Material for this exercise: Begin
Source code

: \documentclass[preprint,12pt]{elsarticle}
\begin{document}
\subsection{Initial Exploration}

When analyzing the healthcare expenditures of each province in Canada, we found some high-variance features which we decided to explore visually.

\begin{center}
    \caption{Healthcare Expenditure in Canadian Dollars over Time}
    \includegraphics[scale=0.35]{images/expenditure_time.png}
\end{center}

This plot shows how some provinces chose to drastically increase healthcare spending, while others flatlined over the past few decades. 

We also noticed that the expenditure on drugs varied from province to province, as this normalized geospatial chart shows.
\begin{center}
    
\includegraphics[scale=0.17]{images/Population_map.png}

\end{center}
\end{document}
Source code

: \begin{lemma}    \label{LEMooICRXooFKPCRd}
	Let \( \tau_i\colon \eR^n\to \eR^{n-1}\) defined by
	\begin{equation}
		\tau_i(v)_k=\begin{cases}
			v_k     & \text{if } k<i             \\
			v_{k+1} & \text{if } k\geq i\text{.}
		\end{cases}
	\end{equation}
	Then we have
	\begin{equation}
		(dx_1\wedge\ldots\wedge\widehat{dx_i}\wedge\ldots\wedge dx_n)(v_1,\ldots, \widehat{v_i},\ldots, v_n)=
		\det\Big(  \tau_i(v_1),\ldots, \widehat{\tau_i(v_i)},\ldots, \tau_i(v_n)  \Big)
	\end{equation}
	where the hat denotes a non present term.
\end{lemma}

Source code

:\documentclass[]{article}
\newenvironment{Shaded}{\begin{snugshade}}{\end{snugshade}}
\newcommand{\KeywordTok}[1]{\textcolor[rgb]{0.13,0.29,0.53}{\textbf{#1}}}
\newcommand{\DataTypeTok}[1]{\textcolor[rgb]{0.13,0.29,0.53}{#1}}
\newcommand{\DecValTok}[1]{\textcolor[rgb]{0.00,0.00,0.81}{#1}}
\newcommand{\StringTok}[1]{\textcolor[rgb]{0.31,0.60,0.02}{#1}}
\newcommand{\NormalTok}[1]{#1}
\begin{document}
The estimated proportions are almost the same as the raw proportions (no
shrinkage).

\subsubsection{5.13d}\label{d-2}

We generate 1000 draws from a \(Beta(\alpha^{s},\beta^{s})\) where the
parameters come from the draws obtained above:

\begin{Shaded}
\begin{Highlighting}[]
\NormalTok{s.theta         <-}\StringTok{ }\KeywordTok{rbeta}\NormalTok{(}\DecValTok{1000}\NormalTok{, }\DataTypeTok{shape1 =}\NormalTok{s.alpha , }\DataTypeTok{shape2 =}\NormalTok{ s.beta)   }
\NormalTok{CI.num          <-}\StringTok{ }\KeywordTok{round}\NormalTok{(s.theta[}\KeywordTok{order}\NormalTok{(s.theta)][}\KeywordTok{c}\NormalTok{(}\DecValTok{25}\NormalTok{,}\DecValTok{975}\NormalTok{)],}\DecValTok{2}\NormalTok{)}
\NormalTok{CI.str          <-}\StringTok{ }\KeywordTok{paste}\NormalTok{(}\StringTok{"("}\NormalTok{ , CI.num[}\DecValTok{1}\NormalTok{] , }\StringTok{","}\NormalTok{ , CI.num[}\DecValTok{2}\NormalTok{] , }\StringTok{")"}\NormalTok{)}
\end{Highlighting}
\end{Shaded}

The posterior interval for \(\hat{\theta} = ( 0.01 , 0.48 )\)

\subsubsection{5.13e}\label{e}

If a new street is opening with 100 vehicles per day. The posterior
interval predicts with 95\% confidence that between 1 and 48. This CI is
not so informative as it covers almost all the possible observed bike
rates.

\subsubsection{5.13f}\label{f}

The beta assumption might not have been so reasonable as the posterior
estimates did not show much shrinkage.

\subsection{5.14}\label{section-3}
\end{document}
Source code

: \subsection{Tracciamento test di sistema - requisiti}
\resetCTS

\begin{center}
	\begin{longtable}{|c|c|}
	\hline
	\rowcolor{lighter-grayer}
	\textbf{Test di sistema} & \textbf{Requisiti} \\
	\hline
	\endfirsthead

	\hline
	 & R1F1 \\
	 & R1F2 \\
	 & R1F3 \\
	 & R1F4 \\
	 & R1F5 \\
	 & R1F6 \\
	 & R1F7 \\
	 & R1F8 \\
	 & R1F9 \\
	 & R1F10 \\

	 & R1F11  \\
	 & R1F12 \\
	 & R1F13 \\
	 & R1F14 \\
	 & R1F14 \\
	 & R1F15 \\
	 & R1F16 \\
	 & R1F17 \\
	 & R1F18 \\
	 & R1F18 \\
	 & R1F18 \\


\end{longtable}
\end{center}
Material for this exercise: End
* _Task_: The output must reproduce the whole listing without a single change.

* _Result_:
Source code

: \documentclass[preprint,12pt]{elsarticle}
\begin{document}
\subsection{Initial Exploration}

When analyzing the healthcare expenditures of each province in Canada, we found some high-variance features which we decided to explore visually.

\begin{center}
    \caption{Healthcare Expenditure in Canadian Dollars over Time}
    \includegraphics[scale=0.35]{images/expenditure_time.png}
\end{center}

This plot shows how some provinces chose to drastically increase healthcare spending, while others flatlined over the past few decades. 

We also noticed that the expenditure on drugs varied from province to province, as this normalized geospatial chart shows.
\begin{center}
    
\includegraphics[scale=0.17]{images/Population_map.png}

\end{center}
\end{document}
Source code

: \begin{lemma}    \label{LEMooICRXooFKPCRd}
	Let \( \tau_i\colon \eR^n\to \eR^{n-1}\) defined by
	\begin{equation}
		\tau_i(v)_k=\begin{cases}
			v_k     & \text{if } k<i             \\
			v_{k+1} & \text{if } k\geq i\text{.}
		\end{cases}
	\end{equation}
	Then we have
	\begin{equation}
		(dx_1\wedge\ldots\wedge\widehat{dx_i}\wedge\ldots\wedge dx_n)(v_1,\ldots, \widehat{v_i},\ldots, v_n)=
		\det\Big(  \tau_i(v_1),\ldots, \widehat{\tau_i(v_i)},\ldots, \tau_i(v_n)  \Big)
	\end{equation}
	where the hat denotes a non present term.
\end{lemma}

Source code

:\documentclass[]{article}
\newenvironment{Shaded}{\begin{snugshade}}{\end{snugshade}}
\newcommand{\KeywordTok}[1]{\textcolor[rgb]{0.13,0.29,0.53}{\textbf{#1}}}
\newcommand{\DataTypeTok}[1]{\textcolor[rgb]{0.13,0.29,0.53}{#1}}
\newcommand{\DecValTok}[1]{\textcolor[rgb]{0.00,0.00,0.81}{#1}}
\newcommand{\StringTok}[1]{\textcolor[rgb]{0.31,0.60,0.02}{#1}}
\newcommand{\NormalTok}[1]{#1}
\begin{document}
The estimated proportions are almost the same as the raw proportions (no
shrinkage).

\subsubsection{5.13d}\label{d-2}

We generate 1000 draws from a \(Beta(\alpha^{s},\beta^{s})\) where the
parameters come from the draws obtained above:

\begin{Shaded}
\begin{Highlighting}[]
\NormalTok{s.theta         <-}\StringTok{ }\KeywordTok{rbeta}\NormalTok{(}\DecValTok{1000}\NormalTok{, }\DataTypeTok{shape1 =}\NormalTok{s.alpha , }\DataTypeTok{shape2 =}\NormalTok{ s.beta)   }
\NormalTok{CI.num          <-}\StringTok{ }\KeywordTok{round}\NormalTok{(s.theta[}\KeywordTok{order}\NormalTok{(s.theta)][}\KeywordTok{c}\NormalTok{(}\DecValTok{25}\NormalTok{,}\DecValTok{975}\NormalTok{)],}\DecValTok{2}\NormalTok{)}
\NormalTok{CI.str          <-}\StringTok{ }\KeywordTok{paste}\NormalTok{(}\StringTok{"("}\NormalTok{ , CI.num[}\DecValTok{1}\NormalTok{] , }\StringTok{","}\NormalTok{ , CI.num[}\DecValTok{2}\NormalTok{] , }\StringTok{")"}\NormalTok{)}
\end{Highlighting}
\end{Shaded}

The posterior interval for \(\hat{\theta} = ( 0.01 , 0.48 )\)

\subsubsection{5.13e}\label{e}

If a new street is opening with 100 vehicles per day. The posterior
interval predicts with 95\% confidence that between 1 and 48. This CI is
not so informative as it covers almost all the possible observed bike
rates.

\subsubsection{5.13f}\label{f}

The beta assumption might not have been so reasonable as the posterior
estimates did not show much shrinkage.

\subsection{5.14}\label{section-3}
\end{document}
Source code

: \subsection{Tracciamento test di sistema - requisiti}
\resetCTS

\begin{center}
	\begin{longtable}{|c|c|}
	\hline
	\rowcolor{lighter-grayer}
	\textbf{Test di sistema} & \textbf{Requisiti} \\
	\hline
	\endfirsthead

	\hline
	 & R1F1 \\
	 & R1F2 \\
	 & R1F3 \\
	 & R1F4 \\
	 & R1F5 \\
	 & R1F6 \\
	 & R1F7 \\
	 & R1F8 \\
	 & R1F9 \\
	 & R1F10 \\

	 & R1F11  \\
	 & R1F12 \\
	 & R1F13 \\
	 & R1F14 \\
	 & R1F14 \\
	 & R1F15 \\
	 & R1F16 \\
	 & R1F17 \\
	 & R1F18 \\
	 & R1F18 \\
	 & R1F18 \\


\end{longtable}
\end{center}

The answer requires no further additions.